EXERCISE GOAL: Return the listing exactly as it appears, but strip out the images.

EXERCISE INPUT:
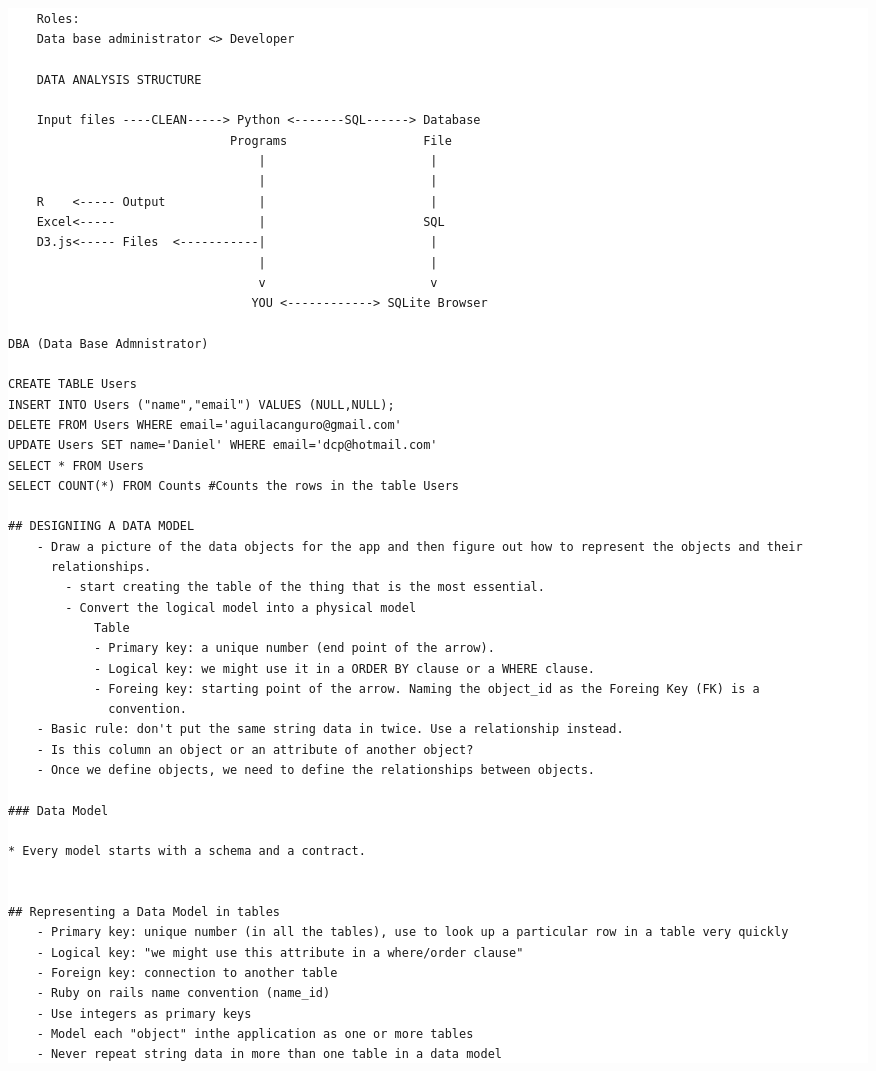         Roles:
        Data base administrator <> Developer

		DATA ANALYSIS STRUCTURE
    
		Input files ----CLEAN-----> Python <-------SQL------> Database
					   	           Programs                   File
					                   |                       |
	                                   |			           |	
		R	 <----- Output             |                       |
		Excel<-----                    |                      SQL
		D3.js<-----	Files  <-----------|                       |
                                       |                       |
                                       v                       v
                                      YOU <------------> SQLite Browser        
	
	DBA (Data Base Admnistrator)

	CREATE TABLE Users
	INSERT INTO Users ("name","email") VALUES (NULL,NULL);
	DELETE FROM Users WHERE email='aguilacanguro@gmail.com'
	UPDATE Users SET name='Daniel' WHERE email='dcp@hotmail.com'
	SELECT * FROM Users
	SELECT COUNT(*) FROM Counts #Counts the rows in the table Users

	## DESIGNIING A DATA MODEL
		- Draw a picture of the data objects for the app and then figure out how to represent the objects and their
          relationships.
            - start creating the table of the thing that is the most essential. 
            - Convert the logical model into a physical model
                Table
                - Primary key: a unique number (end point of the arrow).
                - Logical key: we might use it in a ORDER BY clause or a WHERE clause.
                - Foreing key: starting point of the arrow. Naming the object_id as the Foreing Key (FK) is a
                  convention.
        - Basic rule: don't put the same string data in twice. Use a relationship instead.
		- Is this column an object or an attribute of another object?
		- Once we define objects, we need to define the relationships between objects.

    ### Data Model
    
    * Every model starts with a schema and a contract.
    

	## Representing a Data Model in tables
		- Primary key: unique number (in all the tables), use to look up a particular row in a table very quickly 
		- Logical key: "we might use this attribute in a where/order clause"
		- Foreign key: connection to another table
		- Ruby on rails name convention (name_id)
		- Use integers as primary keys
		- Model each "object" inthe application as one or more tables
		- Never repeat string data in more than one table in a data model
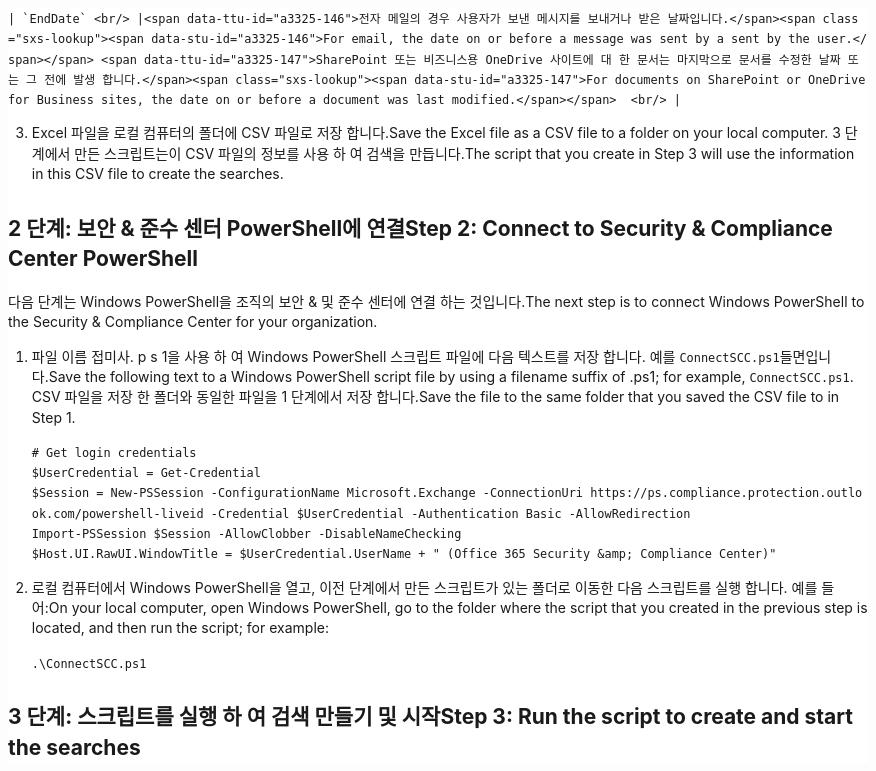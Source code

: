     | `EndDate` <br/> |<span data-ttu-id="a3325-146">전자 메일의 경우 사용자가 보낸 메시지를 보내거나 받은 날짜입니다.</span><span class="sxs-lookup"><span data-stu-id="a3325-146">For email, the date on or before a message was sent by a sent by the user.</span></span> <span data-ttu-id="a3325-147">SharePoint 또는 비즈니스용 OneDrive 사이트에 대 한 문서는 마지막으로 문서를 수정한 날짜 또는 그 전에 발생 합니다.</span><span class="sxs-lookup"><span data-stu-id="a3325-147">For documents on SharePoint or OneDrive for Business sites, the date on or before a document was last modified.</span></span>  <br/> |
   
3. <span data-ttu-id="a3325-148">Excel 파일을 로컬 컴퓨터의 폴더에 CSV 파일로 저장 합니다.</span><span class="sxs-lookup"><span data-stu-id="a3325-148">Save the Excel file as a CSV file to a folder on your local computer.</span></span> <span data-ttu-id="a3325-149">3 단계에서 만든 스크립트는이 CSV 파일의 정보를 사용 하 여 검색을 만듭니다.</span><span class="sxs-lookup"><span data-stu-id="a3325-149">The script that you create in Step 3 will use the information in this CSV file to create the searches.</span></span> 
  
## <a name="step-2-connect-to-security--compliance-center-powershell"></a><span data-ttu-id="a3325-150">2 단계: 보안 & 준수 센터 PowerShell에 연결</span><span class="sxs-lookup"><span data-stu-id="a3325-150">Step 2: Connect to Security & Compliance Center PowerShell</span></span>

<span data-ttu-id="a3325-151">다음 단계는 Windows PowerShell을 조직의 보안 &amp; 및 준수 센터에 연결 하는 것입니다.</span><span class="sxs-lookup"><span data-stu-id="a3325-151">The next step is to connect Windows PowerShell to the Security &amp; Compliance Center for your organization.</span></span>
  
1. <span data-ttu-id="a3325-152">파일 이름 접미사. p s 1을 사용 하 여 Windows PowerShell 스크립트 파일에 다음 텍스트를 저장 합니다. 예를 `ConnectSCC.ps1`들면입니다.</span><span class="sxs-lookup"><span data-stu-id="a3325-152">Save the following text to a Windows PowerShell script file by using a filename suffix of .ps1; for example, `ConnectSCC.ps1`.</span></span> <span data-ttu-id="a3325-153">CSV 파일을 저장 한 폴더와 동일한 파일을 1 단계에서 저장 합니다.</span><span class="sxs-lookup"><span data-stu-id="a3325-153">Save the file to the same folder that you saved the CSV file to in Step 1.</span></span>
    
    ```
    # Get login credentials 
    $UserCredential = Get-Credential 
    $Session = New-PSSession -ConfigurationName Microsoft.Exchange -ConnectionUri https://ps.compliance.protection.outlook.com/powershell-liveid -Credential $UserCredential -Authentication Basic -AllowRedirection 
    Import-PSSession $Session -AllowClobber -DisableNameChecking 
    $Host.UI.RawUI.WindowTitle = $UserCredential.UserName + " (Office 365 Security &amp; Compliance Center)" 
    ```

2. <span data-ttu-id="a3325-154">로컬 컴퓨터에서 Windows PowerShell을 열고, 이전 단계에서 만든 스크립트가 있는 폴더로 이동한 다음 스크립트를 실행 합니다. 예를 들어:</span><span class="sxs-lookup"><span data-stu-id="a3325-154">On your local computer, open Windows PowerShell, go to the folder where the script that you created in the previous step is located, and then run the script; for example:</span></span>
    
    ```
    .\ConnectSCC.ps1
    ```
  
## <a name="step-3-run-the-script-to-create-and-start-the-searches"></a><span data-ttu-id="a3325-155">3 단계: 스크립트를 실행 하 여 검색 만들기 및 시작</span><span class="sxs-lookup"><span data-stu-id="a3325-155">Step 3: Run the script to create and start the searches</span></span>
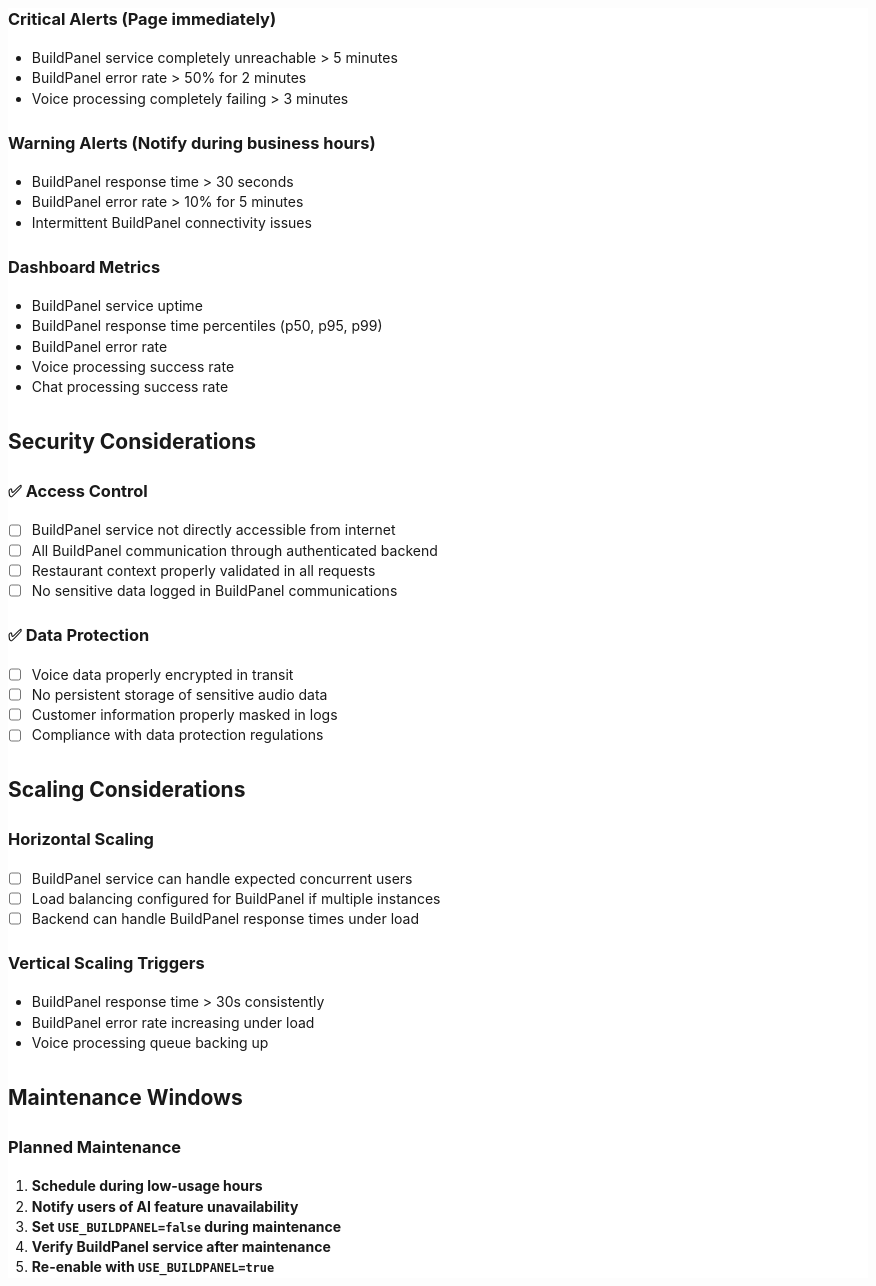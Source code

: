 ### Critical Alerts (Page immediately)
- BuildPanel service completely unreachable > 5 minutes
- BuildPanel error rate > 50% for 2 minutes
- Voice processing completely failing > 3 minutes

### Warning Alerts (Notify during business hours)
- BuildPanel response time > 30 seconds
- BuildPanel error rate > 10% for 5 minutes
- Intermittent BuildPanel connectivity issues

### Dashboard Metrics
- BuildPanel service uptime
- BuildPanel response time percentiles (p50, p95, p99)
- BuildPanel error rate
- Voice processing success rate
- Chat processing success rate

## Security Considerations

### ✅ Access Control
- [ ] BuildPanel service not directly accessible from internet
- [ ] All BuildPanel communication through authenticated backend
- [ ] Restaurant context properly validated in all requests
- [ ] No sensitive data logged in BuildPanel communications

### ✅ Data Protection
- [ ] Voice data properly encrypted in transit
- [ ] No persistent storage of sensitive audio data
- [ ] Customer information properly masked in logs
- [ ] Compliance with data protection regulations

## Scaling Considerations

### Horizontal Scaling
- [ ] BuildPanel service can handle expected concurrent users
- [ ] Load balancing configured for BuildPanel if multiple instances
- [ ] Backend can handle BuildPanel response times under load

### Vertical Scaling Triggers
- BuildPanel response time > 30s consistently
- BuildPanel error rate increasing under load
- Voice processing queue backing up

## Maintenance Windows

### Planned Maintenance
1. **Schedule during low-usage hours**
2. **Notify users of AI feature unavailability**
3. **Set `USE_BUILDPANEL=false` during maintenance**
4. **Verify BuildPanel service after maintenance**
5. **Re-enable with `USE_BUILDPANEL=true`**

EXERCISE ANSWER:
         Roles:
        Data base administrator <> Developer

		DATA ANALYSIS STRUCTURE
    
		Input files ----CLEAN-----> Python <-------SQL------> Database
					   	           Programs                   File
					                   |                       |
	                                   |			           |	
		R	 <----- Output             |                       |
		Excel<-----                    |                      SQL
		D3.js<-----	Files  <-----------|                       |
                                       |                       |
                                       v                       v
                                      YOU <------------> SQLite Browser        
	
	DBA (Data Base Admnistrator)

	CREATE TABLE Users
	INSERT INTO Users ("name","email") VALUES (NULL,NULL);
	DELETE FROM Users WHERE email='aguilacanguro@gmail.com'
	UPDATE Users SET name='Daniel' WHERE email='dcp@hotmail.com'
	SELECT * FROM Users
	SELECT COUNT(*) FROM Counts #Counts the rows in the table Users

	## DESIGNIING A DATA MODEL
		- Draw a picture of the data objects for the app and then figure out how to represent the objects and their
          relationships.
            - start creating the table of the thing that is the most essential. 
            - Convert the logical model into a physical model
                Table
                - Primary key: a unique number (end point of the arrow).
                - Logical key: we might use it in a ORDER BY clause or a WHERE clause.
                - Foreing key: starting point of the arrow. Naming the object_id as the Foreing Key (FK) is a
                  convention.
        - Basic rule: don't put the same string data in twice. Use a relationship instead.
		- Is this column an object or an attribute of another object?
		- Once we define objects, we need to define the relationships between objects.

    ### Data Model
    
    * Every model starts with a schema and a contract.
    

	## Representing a Data Model in tables
		- Primary key: unique number (in all the tables), use to look up a particular row in a table very quickly 
		- Logical key: "we might use this attribute in a where/order clause"
		- Foreign key: connection to another table
		- Ruby on rails name convention (name_id)
		- Use integers as primary keys
		- Model each "object" inthe application as one or more tables
		- Never repeat string data in more than one table in a data model
Source code

:     | `EndDate` <br/> |<span data-ttu-id="a3325-146">전자 메일의 경우 사용자가 보낸 메시지를 보내거나 받은 날짜입니다.</span><span class="sxs-lookup"><span data-stu-id="a3325-146">For email, the date on or before a message was sent by a sent by the user.</span></span> <span data-ttu-id="a3325-147">SharePoint 또는 비즈니스용 OneDrive 사이트에 대 한 문서는 마지막으로 문서를 수정한 날짜 또는 그 전에 발생 합니다.</span><span class="sxs-lookup"><span data-stu-id="a3325-147">For documents on SharePoint or OneDrive for Business sites, the date on or before a document was last modified.</span></span>  <br/> |
   
3. <span data-ttu-id="a3325-148">Excel 파일을 로컬 컴퓨터의 폴더에 CSV 파일로 저장 합니다.</span><span class="sxs-lookup"><span data-stu-id="a3325-148">Save the Excel file as a CSV file to a folder on your local computer.</span></span> <span data-ttu-id="a3325-149">3 단계에서 만든 스크립트는이 CSV 파일의 정보를 사용 하 여 검색을 만듭니다.</span><span class="sxs-lookup"><span data-stu-id="a3325-149">The script that you create in Step 3 will use the information in this CSV file to create the searches.</span></span> 
  
## <a name="step-2-connect-to-security--compliance-center-powershell"></a><span data-ttu-id="a3325-150">2 단계: 보안 & 준수 센터 PowerShell에 연결</span><span class="sxs-lookup"><span data-stu-id="a3325-150">Step 2: Connect to Security & Compliance Center PowerShell</span></span>

<span data-ttu-id="a3325-151">다음 단계는 Windows PowerShell을 조직의 보안 &amp; 및 준수 센터에 연결 하는 것입니다.</span><span class="sxs-lookup"><span data-stu-id="a3325-151">The next step is to connect Windows PowerShell to the Security &amp; Compliance Center for your organization.</span></span>
  
1. <span data-ttu-id="a3325-152">파일 이름 접미사. p s 1을 사용 하 여 Windows PowerShell 스크립트 파일에 다음 텍스트를 저장 합니다. 예를 `ConnectSCC.ps1`들면입니다.</span><span class="sxs-lookup"><span data-stu-id="a3325-152">Save the following text to a Windows PowerShell script file by using a filename suffix of .ps1; for example, `ConnectSCC.ps1`.</span></span> <span data-ttu-id="a3325-153">CSV 파일을 저장 한 폴더와 동일한 파일을 1 단계에서 저장 합니다.</span><span class="sxs-lookup"><span data-stu-id="a3325-153">Save the file to the same folder that you saved the CSV file to in Step 1.</span></span>
    
    ```
    # Get login credentials 
    $UserCredential = Get-Credential 
    $Session = New-PSSession -ConfigurationName Microsoft.Exchange -ConnectionUri https://ps.compliance.protection.outlook.com/powershell-liveid -Credential $UserCredential -Authentication Basic -AllowRedirection 
    Import-PSSession $Session -AllowClobber -DisableNameChecking 
    $Host.UI.RawUI.WindowTitle = $UserCredential.UserName + " (Office 365 Security &amp; Compliance Center)" 
    ```

2. <span data-ttu-id="a3325-154">로컬 컴퓨터에서 Windows PowerShell을 열고, 이전 단계에서 만든 스크립트가 있는 폴더로 이동한 다음 스크립트를 실행 합니다. 예를 들어:</span><span class="sxs-lookup"><span data-stu-id="a3325-154">On your local computer, open Windows PowerShell, go to the folder where the script that you created in the previous step is located, and then run the script; for example:</span></span>
    
    ```
    .\ConnectSCC.ps1
    ```
  
## <a name="step-3-run-the-script-to-create-and-start-the-searches"></a><span data-ttu-id="a3325-155">3 단계: 스크립트를 실행 하 여 검색 만들기 및 시작</span><span class="sxs-lookup"><span data-stu-id="a3325-155">Step 3: Run the script to create and start the searches</span></span>
Source code

: ### Critical Alerts (Page immediately)
- BuildPanel service completely unreachable > 5 minutes
- BuildPanel error rate > 50% for 2 minutes
- Voice processing completely failing > 3 minutes

### Warning Alerts (Notify during business hours)
- BuildPanel response time > 30 seconds
- BuildPanel error rate > 10% for 5 minutes
- Intermittent BuildPanel connectivity issues

### Dashboard Metrics
- BuildPanel service uptime
- BuildPanel response time percentiles (p50, p95, p99)
- BuildPanel error rate
- Voice processing success rate
- Chat processing success rate

## Security Considerations

### ✅ Access Control
- [ ] BuildPanel service not directly accessible from internet
- [ ] All BuildPanel communication through authenticated backend
- [ ] Restaurant context properly validated in all requests
- [ ] No sensitive data logged in BuildPanel communications

### ✅ Data Protection
- [ ] Voice data properly encrypted in transit
- [ ] No persistent storage of sensitive audio data
- [ ] Customer information properly masked in logs
- [ ] Compliance with data protection regulations

## Scaling Considerations

### Horizontal Scaling
- [ ] BuildPanel service can handle expected concurrent users
- [ ] Load balancing configured for BuildPanel if multiple instances
- [ ] Backend can handle BuildPanel response times under load

### Vertical Scaling Triggers
- BuildPanel response time > 30s consistently
- BuildPanel error rate increasing under load
- Voice processing queue backing up

## Maintenance Windows

### Planned Maintenance
1. **Schedule during low-usage hours**
2. **Notify users of AI feature unavailability**
3. **Set `USE_BUILDPANEL=false` during maintenance**
4. **Verify BuildPanel service after maintenance**
5. **Re-enable with `USE_BUILDPANEL=true`**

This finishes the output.